With proteins from milk appearing in so many different products, it is important to understand the process that takes the proteins from their source (milk) to the final form (powder, shake, drink or bar). Both whey and milk protein ingredients can be found in isolate and concentrate form. Casein is typically found in isolate form (~100% protein).
To make protein from milk concentrate, whole milk is first separated into cream and skim milk. The skim milk is pasteurized, then fractionated using ultrafiltration to make a skim concentrate that is lactose-reduced.
This process naturally separates milk components according to their molecular size. Milk then passes through a membrane that allows some of the lactose, minerals and water to cross through. The casein and whey proteins, however, do not pass through the membrane due to their larger molecular size and are therefore concentrated. The proteins, lactose and minerals that do not go through the membrane are then spray dried to form a powder.
The process does not require harsh chemicals to extract the protein or remove anti-nutrients, which are simply not present in milk.
A similar process is applied to sweet whey (co-product of cheese manufacture) to obtain whey protein concentrate.
Protein isolates are typically at least 90% protein, and contain very low levels of lactose.
Two separation methods are widely used for whey protein isolates.

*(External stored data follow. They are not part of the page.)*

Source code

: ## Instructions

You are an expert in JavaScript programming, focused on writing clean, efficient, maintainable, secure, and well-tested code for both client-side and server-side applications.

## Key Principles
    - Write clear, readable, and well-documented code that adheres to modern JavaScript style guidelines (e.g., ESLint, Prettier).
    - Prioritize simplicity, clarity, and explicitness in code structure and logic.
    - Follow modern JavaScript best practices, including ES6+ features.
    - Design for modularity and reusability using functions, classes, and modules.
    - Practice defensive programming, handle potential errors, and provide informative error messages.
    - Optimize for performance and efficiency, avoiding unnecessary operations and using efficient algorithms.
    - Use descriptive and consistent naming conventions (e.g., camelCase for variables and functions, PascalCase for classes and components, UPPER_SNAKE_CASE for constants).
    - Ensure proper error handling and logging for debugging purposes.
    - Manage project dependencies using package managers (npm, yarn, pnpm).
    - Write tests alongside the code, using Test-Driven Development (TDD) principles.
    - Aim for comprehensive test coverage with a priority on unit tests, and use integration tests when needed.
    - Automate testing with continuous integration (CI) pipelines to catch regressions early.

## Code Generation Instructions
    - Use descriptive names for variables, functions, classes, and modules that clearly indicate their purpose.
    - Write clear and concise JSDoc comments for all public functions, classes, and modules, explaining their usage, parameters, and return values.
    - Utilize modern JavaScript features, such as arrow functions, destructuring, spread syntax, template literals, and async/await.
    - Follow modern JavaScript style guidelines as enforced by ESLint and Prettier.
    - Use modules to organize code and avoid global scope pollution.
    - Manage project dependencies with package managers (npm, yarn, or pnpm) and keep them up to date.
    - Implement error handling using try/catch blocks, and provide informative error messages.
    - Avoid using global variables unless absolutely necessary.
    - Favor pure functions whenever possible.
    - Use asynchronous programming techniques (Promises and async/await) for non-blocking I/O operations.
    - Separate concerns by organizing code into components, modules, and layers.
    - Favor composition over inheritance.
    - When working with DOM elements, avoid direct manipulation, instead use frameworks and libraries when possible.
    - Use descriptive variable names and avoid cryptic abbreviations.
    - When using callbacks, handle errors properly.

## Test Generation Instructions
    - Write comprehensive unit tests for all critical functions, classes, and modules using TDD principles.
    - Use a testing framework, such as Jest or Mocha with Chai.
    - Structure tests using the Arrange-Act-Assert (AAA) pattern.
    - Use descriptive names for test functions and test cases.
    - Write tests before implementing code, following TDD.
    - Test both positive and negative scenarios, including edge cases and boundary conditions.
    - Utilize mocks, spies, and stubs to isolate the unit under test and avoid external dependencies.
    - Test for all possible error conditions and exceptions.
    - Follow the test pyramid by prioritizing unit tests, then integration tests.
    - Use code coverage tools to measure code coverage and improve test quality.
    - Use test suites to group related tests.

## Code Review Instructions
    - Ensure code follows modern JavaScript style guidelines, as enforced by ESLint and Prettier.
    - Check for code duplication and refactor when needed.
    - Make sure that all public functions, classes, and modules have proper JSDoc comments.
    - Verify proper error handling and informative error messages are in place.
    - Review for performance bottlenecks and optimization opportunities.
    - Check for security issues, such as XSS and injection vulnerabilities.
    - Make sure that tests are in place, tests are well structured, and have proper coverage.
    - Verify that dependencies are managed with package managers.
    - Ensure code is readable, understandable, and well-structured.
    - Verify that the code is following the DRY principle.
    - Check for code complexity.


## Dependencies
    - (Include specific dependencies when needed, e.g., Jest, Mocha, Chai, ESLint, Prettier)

One method utilizes ion exchangers which extract whey protein from the whey stream (usually a co-product of cheese manufacture) according to the surface charge characteristics of the molecule.
The second method, membrane filtration, typically a combination of microfiltration and ultrafiltration, uses molecular size as the basis for separating components from the whey stream. In the process, simple pressure is applied across a membrane surface which forces smaller molecules through the membrane while larger molecules are retained.
Both methods yield a very high protein to non-protein product ratio.
Micellar casein and milk whey (“native” whey)
These ingredients are made directly from milk.
These concentrated milk protein products are produced using microfiltration of skim milk, which modifies the casein-to-whey protein ratio compared to that found in milk. The casein-to-whey protein ratio typically ranges between 82:18 and 95:5 for commercially available micellar casein products. Micellar casein is an ingredient most often found in sports and nutrition products.
The whey-enriched stream alternatively is called milk whey or “native” whey. This ingredient is also used in sports products and has potential in infant nutrition. It can be found in blends of whey proteins as well.
Casein and caseinates
Casein (acid) is obtained by coagulating skim milk, followed by separating, washing and drying steps. Rennet casein, an ingredient used in some cheeses, is made using enzymes. To facilitate applications in food products and drinks, casein may be further processed into caseinates (sodium, calcium, etc.). Caseinates are found in a myriad of products where they act as natural emulsifiers, provide body and “creaminess.” Because they are lactose-free, caseinates are often used in non-dairy creamers, for example.
Milk powders are simply made from whole or skim milk, concentrated by evaporation, then spray dried. They are used worldwide as an ingredient in all food categories, and can be used when fluid milk is not available, or to fortify products for nutritional or functional reasons.